TASK PROMPT —
Reproduce verbatim only the line that holds "This script can" and the lines that follow it to the end of the listing.

[[ MATERIAL FOR THIS TASK, beginning ]]

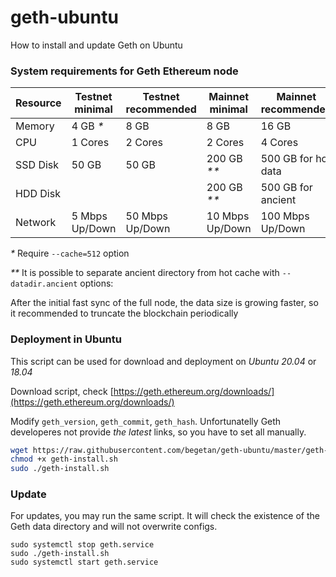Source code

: # geth-ubuntu
How to install and update Geth on Ubuntu

### System requirements for Geth Ethereum node
| Resource | Testnet minimal  | Testnet recommended | Mainnet minimal  | Mainnet recommended |
|----------|------------------|---------------------|------------------|---------------------|
| Memory   | 4 GB _*_         | 8 GB                | 8 GB             | 16 GB               |
| CPU      | 1 Cores          | 2 Cores             | 2 Cores          | 4 Cores             |
| SSD Disk | 50 GB            | 50 GB               | 200 GB _**_      | 500 GB for hot data |
| HDD Disk |                  |                     | 200 GB _**_      | 500 GB for ancient  |
| Network  | 5 Mbps Up/Down   | 50 Mbps Up/Down     | 10  Mbps Up/Down | 100 Mbps Up/Down    |

_*_ Require `--cache=512` option

_**_ It is possible to separate ancient directory from hot cache with `--datadir.ancient` options:

After the initial fast sync of the full node, the data size is growing faster, so it recommended to truncate the blockchain periodically


### Deployment in Ubuntu
This script can be used for download and deployment on *Ubuntu 20.04* or *18.04*

Download script, check [https://geth.ethereum.org/downloads/](https://geth.ethereum.org/downloads/)

Modify `geth_version`, `geth_commit`, `geth_hash`. Unfortunatelly Geth developeres not provide *the latest* links, so you have to set all manually.

```bash
wget https://raw.githubusercontent.com/begetan/geth-ubuntu/master/geth-install.sh
chmod +x geth-install.sh
sudo ./geth-install.sh
```

### Update
For updates, you may run the same script. It will check the existence of the Geth data directory and will not overwrite configs.

```
sudo systemctl stop geth.service
sudo ./geth-install.sh
sudo systemctl start geth.service
```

[[ MATERIAL FOR THIS TASK, end ]]

TASK RESPONSE —
This script can be used for download and deployment on *Ubuntu 20.04* or *18.04*

Download script, check [https://geth.ethereum.org/downloads/](https://geth.ethereum.org/downloads/)

Modify `geth_version`, `geth_commit`, `geth_hash`. Unfortunatelly Geth developeres not provide *the latest* links, so you have to set all manually.

```bash
wget https://raw.githubusercontent.com/begetan/geth-ubuntu/master/geth-install.sh
chmod +x geth-install.sh
sudo ./geth-install.sh
```

### Update
For updates, you may run the same script. It will check the existence of the Geth data directory and will not overwrite configs.

```
sudo systemctl stop geth.service
sudo ./geth-install.sh
sudo systemctl start geth.service
```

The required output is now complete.